Autre changement « suspect » dans la proposition de la Commission : comment calculer la durée hebdomadaire moyenne de travail qui ne peut excéder 48 heures (sauf, comme on l’a vu, opt-out) ? Jusqu’à présent, cette moyenne est calculée sur une période de référence de quatre mois. Pour l’avenir, la Commission propose de maintenir cette période de quatre mois, mais de la rendre extensible à un an par les États membres qui le souhaitent, sous réserve de « consulter » les partenaires sociaux. Or plus cette période de référence est longue, plus l’irrégularité des horaires de travail peut devenir importante. Ce qui peut entraîner des horaires de travail extrêmement lourds durant certaines périodes.
Autant dire que la proposition de révision de la directive telle que présentée par la Commission a été accueillie fraîchement, c’est un euphémisme, par la Confédération européenne des syndicats. Celle-ci estime que le maintien de l’opt-out individuel lorsqu’aucune convention collective n’est en vigueur entraîne non pas une restriction de l’opt-out mais sa confirmation, tout en pouvant mener à une pression accrue sur les organisations syndicales pour accepter les opt-out individuels, les employeurs pouvant être poussés à ne pas accepter de conventions collectives, voire à ne pas reconnaître le syndicat. Quant aux conditions pour l’opt-out individuel (accord du travailleur, validité d’un an, renouvelable, etc.), celles-ci ne permettront pas de mettre fin aux abus constatés et rendront en fin de compte acceptable, sur une base légale, des semaines de 60 ou 65 heures.

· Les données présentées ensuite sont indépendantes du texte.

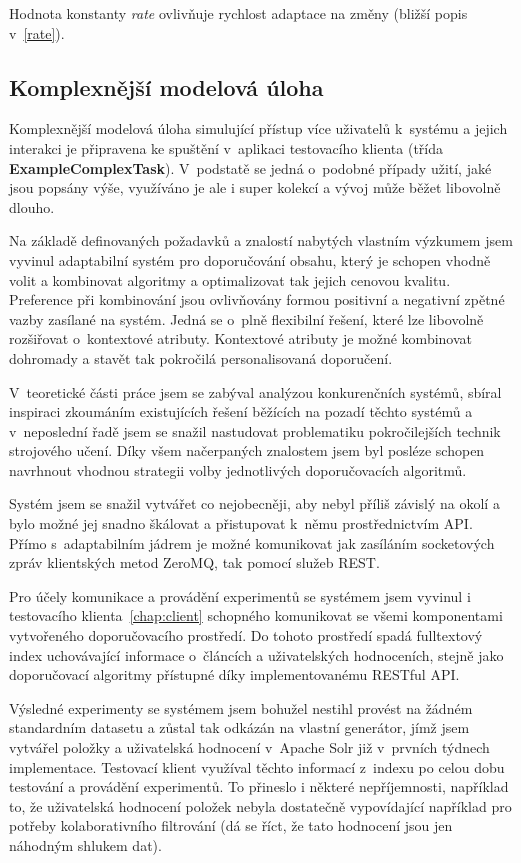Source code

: \documentclass[thesis=M,czech]{FITthesis}[2014/05/07]
\begin{document}
Hodnota konstanty \emph{rate} ovlivňuje rychlost adaptace na změny (bližší popis v~\ref{rate}).

\subsection{Komplexnější modelová úloha}
Komplexnější modelová úloha simulující přístup více uživatelů k~systému a jejich interakci je připravena ke spuštění v~aplikaci testovacího klienta (třída \textbf{ExampleComplexTask}). V~podstatě se jedná o~podobné případy užití, jaké jsou popsány výše, využíváno je ale i super kolekcí a vývoj může běžet libovolně dlouho.

\begin{conclusion}
Na základě definovaných požadavků a znalostí nabytých vlastním výzkumem jsem vyvinul adaptabilní systém pro doporučování obsahu, který je schopen vhodně volit a kombinovat algoritmy a optimalizovat tak jejich cenovou kvalitu. Preference při kombinování jsou ovlivňovány formou positivní a negativní zpětné vazby zasílané na systém. Jedná se o~plně flexibilní řešení, které lze libovolně rozšiřovat o~kontextové atributy. Kontextové atributy je možné kombinovat dohromady a stavět tak pokročilá personalisovaná doporučení.

V~teoretické části práce jsem se zabýval analýzou konkurenčních systémů, sbíral inspiraci zkoumáním existujících řešení běžících na pozadí těchto systémů a v~neposlední řadě jsem se snažil nastudovat problematiku pokročilejších technik strojového učení. Díky všem načerpaných znalostem jsem byl posléze schopen navrhnout vhodnou strategii volby jednotlivých doporučovacích algoritmů.

Systém jsem se snažil vytvářet co nejobecněji, aby nebyl příliš závislý na okolí a bylo možné jej snadno škálovat a přistupovat k~němu prostřednictvím API. Přímo s~adaptabilním jádrem je možné komunikovat jak zasíláním socketových zpráv klientských metod ZeroMQ, tak pomocí služeb REST.

Pro účely komunikace a provádění experimentů se systémem jsem vyvinul i testovacího klienta~\ref{chap:client} schopného komunikovat se všemi komponentami vytvořeného doporučovacího prostředí. Do tohoto prostředí spadá fulltextový index uchovávající informace o~článcích a uživatelských hodnoceních, stejně jako doporučovací algoritmy přístupné díky implementovanému RESTful API.

Výsledné experimenty se systémem jsem bohužel nestihl provést na žádném standardním datasetu a zůstal tak odkázán na vlastní generátor, jímž jsem vytvářel položky a uživatelská hodnocení v~Apache Solr již v~prvních týdnech implementace. Testovací klient využíval těchto informací z~indexu po celou dobu testování a provádění experimentů. To přineslo i některé nepříjemnosti, například to, že uživatelská hodnocení položek nebyla dostatečně vypovídající například pro potřeby kolaborativního filtrování (dá se říct, že tato hodnocení jsou jen náhodným shlukem dat).


\end{conclusion}
\end{document}
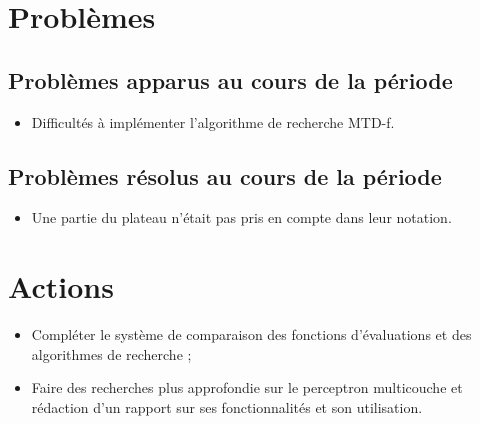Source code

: \documentclass[a4paper]{article}
\begin{document}
\section*{Problèmes}
	\subsection*{Problèmes apparus au cours de la période}
		\begin{itemize}
			\item Difficultés à implémenter l'algorithme de recherche MTD-f.
		\end{itemize}

	\subsection*{Problèmes résolus au cours de la période}
		\begin{itemize}
			\item Une partie du plateau n'était pas pris en compte dans leur notation.
		\end{itemize}


\section*{Actions}
	\begin{itemize}
		\item Compléter le système de comparaison des fonctions d'évaluations
			et des algorithmes de recherche ;
		\item Faire des recherches plus approfondie sur le perceptron multicouche et
		rédaction d'un rapport sur ses fonctionnalités et son utilisation.
	\end{itemize}
\end{document}
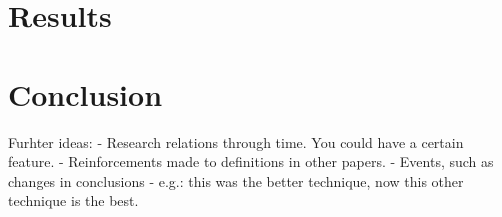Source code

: \documentclass[11pt,a4paper,openright]{memoir}
\begin{document}
\chapter{Results}

\chapter{Conclusion}

Furhter ideas:
- Research relations through time. You could have a certain feature.
- Reinforcements made to definitions in other papers.
- Events, such as changes in conclusions - e.g.: this was the better technique, now this other technique is the best.

\backmatter

\printbibliography

\appendix
\end{document}
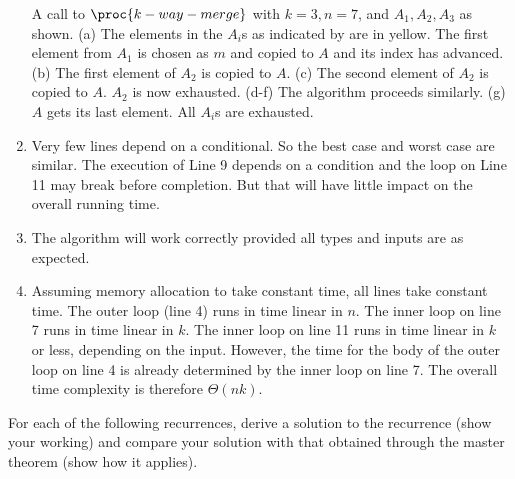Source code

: \documentclass[a4paper]{exam}
\begin{document}
\begin{questions}
\begin{parts}
\begin{solution}
\begin{enumerate}
      A call to $\proc{k-way-merge}$ with $k=3, n=7$, and $A_1,A_2,A_3$ as shown. (a) The elements in the $A_i$s as indicated by  are in yellow. The first element from $A_1$ is chosen as $m$ and copied to $A$ and its index has advanced. (b) The first element of $A_2$ is copied to $A$. (c) The second element of $A_2$ is copied to $A$. $A_2$ is now exhausted. (d-f) The algorithm proceeds similarly. (g) $A$ gets its last element. All $A_i$s are exhausted.

    \item Very few lines depend on a conditional. So the best case and worst case are similar. The execution of Line 9 depends on a condition and the \For loop on Line 11 may break before completion. But that will have little impact on the overall running time.
    \item The algorithm will work correctly provided all types and inputs are as expected.
    \item Assuming memory allocation to take constant time, all lines take constant time. The outer \For loop (line 4) runs in time linear in $n$. The inner \For loop on line 7 runs in time linear in $k$. The inner \For loop on line 11 runs in time linear in $k$ or less, depending on the input. However, the time for the body of the outer \For loop on line 4 is already determined by the inner \For loop on line 7. The overall time complexity is therefore $\Theta(nk)$.
    \end{enumerate}
    \end{solution}
  \end{parts}
  
\question For each of the following recurrences, derive a solution to the recurrence (show your working) and compare your solution with that obtained through the master theorem (show how it applies). 
\end{questions}
\end{document}

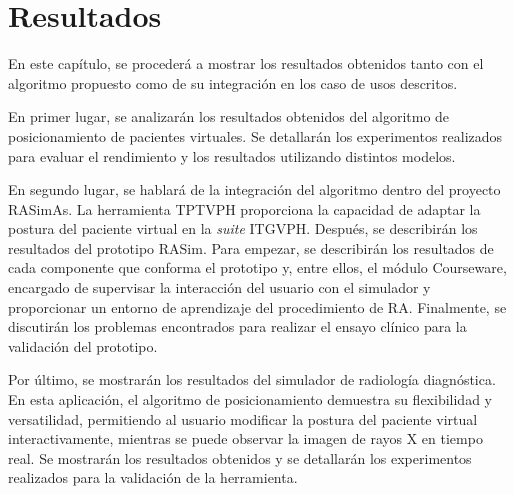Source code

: \chapter{Resultados} 
\label{cap:results}

En este capítulo, se procederá a mostrar los resultados obtenidos tanto con el algoritmo propuesto como de su integración en los caso de usos descritos. 
%

En primer lugar, se analizarán los resultados obtenidos del algoritmo de posicionamiento de pacientes virtuales. Se detallarán los experimentos realizados para evaluar el rendimiento y los resultados utilizando distintos modelos.

En segundo lugar, se hablará de la integración del algoritmo dentro del proyecto \ac{RASimAs}. La herramienta \ac{TPTVPH} proporciona la capacidad de adaptar la postura del paciente virtual en la \emph{suite} \ac{ITGVPH}. %
Después, se describirán los resultados del prototipo \ac{RASim}. Para empezar, se describirán los resultados de cada componente que conforma el prototipo y, entre ellos, el módulo \acs{Courseware}, encargado de supervisar la interacción del usuario con el simulador y proporcionar un entorno de aprendizaje del procedimiento de \ac{RA}. Finalmente, se discutirán los problemas encontrados para realizar el ensayo clínico para la validación del prototipo. %

Por último, se mostrarán los resultados del simulador de radiología diagnóstica. En esta aplicación, el algoritmo de posicionamiento demuestra su flexibilidad y versatilidad, permitiendo al usuario modificar la postura del paciente virtual interactivamente, mientras se puede observar la imagen de rayos X en tiempo real. Se mostrarán los resultados obtenidos y se detallarán los experimentos realizados para la validación de la herramienta. %


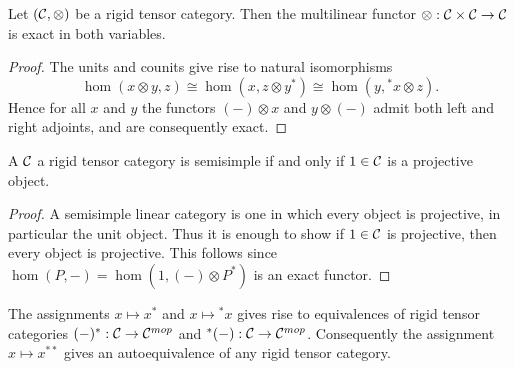 \documentclass{amsart}
\begin{document}
\begin{lemma} \label{lma:RigidIsExact}
	Let $(\mathcal C, \otimes)$ be a rigid tensor category. Then the multilinear functor $\otimes: \mathcal C \times \mathcal C \to \mathcal C$ is exact in both variables. 
\end{lemma}

\begin{proof}
	The units and counits give rise to natural isomorphisms
 \begin{equation*}
 	\hom(x \otimes y, z) \cong \hom( x, z \otimes y^*) \cong \hom(y, {}^*x \otimes z).
 \end{equation*}
	Hence for all $x$ and $y$ the functors $(-)\otimes x$ and $y \otimes (-)$ admit both left and right adjoints, and are consequently exact. 
\end{proof}

\begin{corollary}
	A $\mathcal C$ a rigid tensor category is semisimple if and only if $1 \in \mathcal C$ is a projective object. 
\end{corollary}

\begin{proof}
	A semisimple linear category is one in which every object is projective, in particular the unit object. Thus it is enough to show if $1 \in \mathcal C$ is projective, then every object is projective. This follows since $\hom(P, -) = \hom( 1, (-) \otimes P^*)$ is an exact functor. 
\end{proof}

\begin{lemma}
	The assignments $x \mapsto x^*$ and $x \mapsto {}^*x$ gives rise to equivalences of rigid tensor categories $(-)^*: \mathcal C \to \mathcal C^{mop}$ and ${}^*(-): \mathcal C \to \mathcal C^{mop}$. Consequently the assignment $x \mapsto x^{**}$ gives an autoequivalence of any rigid tensor category. 
\end{lemma}


\end{document}
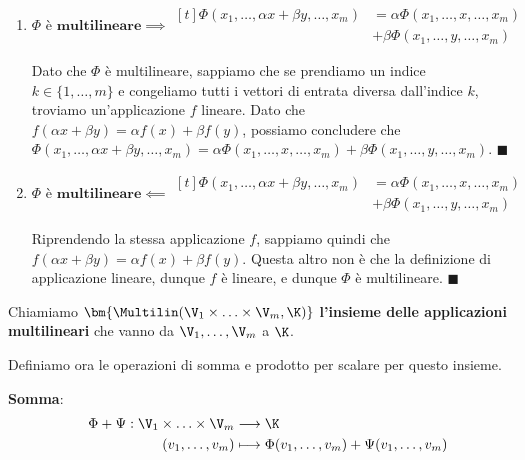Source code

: \documentclass[11pt, a4paper, titlepage, oneside]{scrbook}
\begin{document}
\begin{enumerate}[label=\arabic*°]
    \item \leavevmode
    $\Phi \textbf{ è multilineare} \implies
    \begin{aligned}[t]
    \Phi(x_1, \ldots, \alpha x + \beta y, \ldots, x_m) &= \alpha \Phi(x_1, \ldots, x, \ldots, x_m) \\
    &+ \beta \Phi(x_1, \ldots, y, \ldots, x_m)
    \end{aligned}$
    \vspace{0.2cm}

    Dato che $\Phi$ è multilineare, sappiamo che se prendiamo un indice $k \in \{1, \ldots, m\}$ e congeliamo tutti i vettori di entrata diversa dall'indice $k$, troviamo un'applicazione $f$ lineare. Dato che $f(\alpha x + \beta y) = \alpha f(x) + \beta f(y)$, possiamo concludere che
    \mbox{$\Phi(x_1, \ldots, \alpha x + \beta y, \ldots, x_m) = \alpha \Phi(x_1, \ldots, x, \ldots, x_m) + \beta \Phi(x_1, \ldots, y, \ldots, x_m)$}. $\blacksquare$

    \item \leavevmode
    $\Phi \textbf{ è multilineare} \impliedby
    \begin{aligned}[t]
    \Phi(x_1, \ldots, \alpha x + \beta y, \ldots, x_m) &= \alpha \Phi(x_1, \ldots, x, \ldots, x_m) \\
    &+ \beta \Phi(x_1, \ldots, y, \ldots, x_m)
    \end{aligned}$
    \vspace{0.2cm}

    Riprendendo la stessa applicazione $f$, sappiamo quindi che $f(\alpha x + \beta y) = \alpha f(x) + \beta f(y)$. Questa altro non è che la definizione di applicazione lineare, dunque $f$ è lineare, e dunque $\Phi$ è multilineare. $\blacksquare$
\end{enumerate}

\begin{Definizione}
\label{def-insieme-app-multilineari}
Chiamiamo $\bm{\Multilin (\V_1 \times \ldots \times \V_m, \K)}$ \textbf{l'insieme delle applicazioni multilineari} che vanno da $\V_1, \ldots, \V_m$ a $\K$.
\end{Definizione}

Definiamo ora le operazioni di somma e prodotto per scalare per questo insieme.

\bigskip

    {\Large\textbf{Somma}:}
    \begin{align*}
        \hspace{0.4cm}\Phi + \Psi: \V_1 \times \ldots \times \V_m &\longrightarrow \K \\
        \hspace{0.4cm}(v_1,\ldots,v_m) &\longmapsto \Phi(v_1, \ldots, v_m) + \Psi(v_1, \ldots, v_m)
    \end{align*}
\end{document}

Si l’on y ajoute des horaires plus imprévisibles et une conciliation encore plus difficile entre vie familiale et vie professionnelle, on aboutit à une conclusion négative sur toute la ligne : la proposition de révision de la directive de 1993 sur le temps de travail est mauvaise.

La parole aux États
Depuis octobre dernier, ce dossier très difficile est sur la table du Conseil Emploi et Affaires sociales, qui réunit tous les ministres de l’Emploi des États membres. C’est lui qui, en dernier ressort, adoptera ou non cette directive. Or, à ce jour, les ministres semblent très divisés. Ils sont certes parvenus à un accord sur la période de référence pour le calcul de l’horaire hebdomadaire de travail, mais la question de l‘opt-out constitue une sérieuse pierre d’achoppement. Il y a d’un côté les pays, dont la Belgique, qui plaident en faveur d’une clause collective d’opt-out fondée seulement sur les conventions collectives, restreignant par là les possibilités de déroger à la règle par le biais d’un opt-out individuel (2). De l’autre, les pays en faveur du maintien d’une clause individuelle. Ce dernier camp, dans lequel se trouvaient déjà le Royaume-Uni et l’Irlande, a été renforcé par l’élargissement de l’Union ; plusieurs nouveaux États membres se positionnant en faveur du maintien de dérogations sur une base individuelle au point qu’il constituerait aujourd’hui une « majorité importante ». Début mars, une nouvelle réunion du Conseil Emploi et Affaires sociales doit se tenir avec l’opt-out comme principal point à l’ordre du jour.
Pour conclure, entre l’accord interprofessionnel belge et la révision de la directive européenne temps de travail, ce qu’il est intéressant de constater c’est qu’un peu partout en Europe se développe une bataille pour l’assouplissement des horaires de travail et pour l’allongement de sa durée. Le motif invoqué est toujours le même : améliorer la compétitivité. Mais si cela s’effectue dans une démarche non coopérative, où chaque pays européen joue « sa » compétitivité contre les autres via des dérégulations sociales (ce qui était aussi la logique de la fameuse directive Bolkestein), on ne voit plus très bien l’intérêt du projet européen.

Christophe Degryse

1 Selon les syndicats britanniques, estimations citées dans Le Monde, 18 septembre 2004.
2 France, Belgique, Espagne, Suède et Grèce, selon l’Agence Europe (8844 – 09 décembre 2004).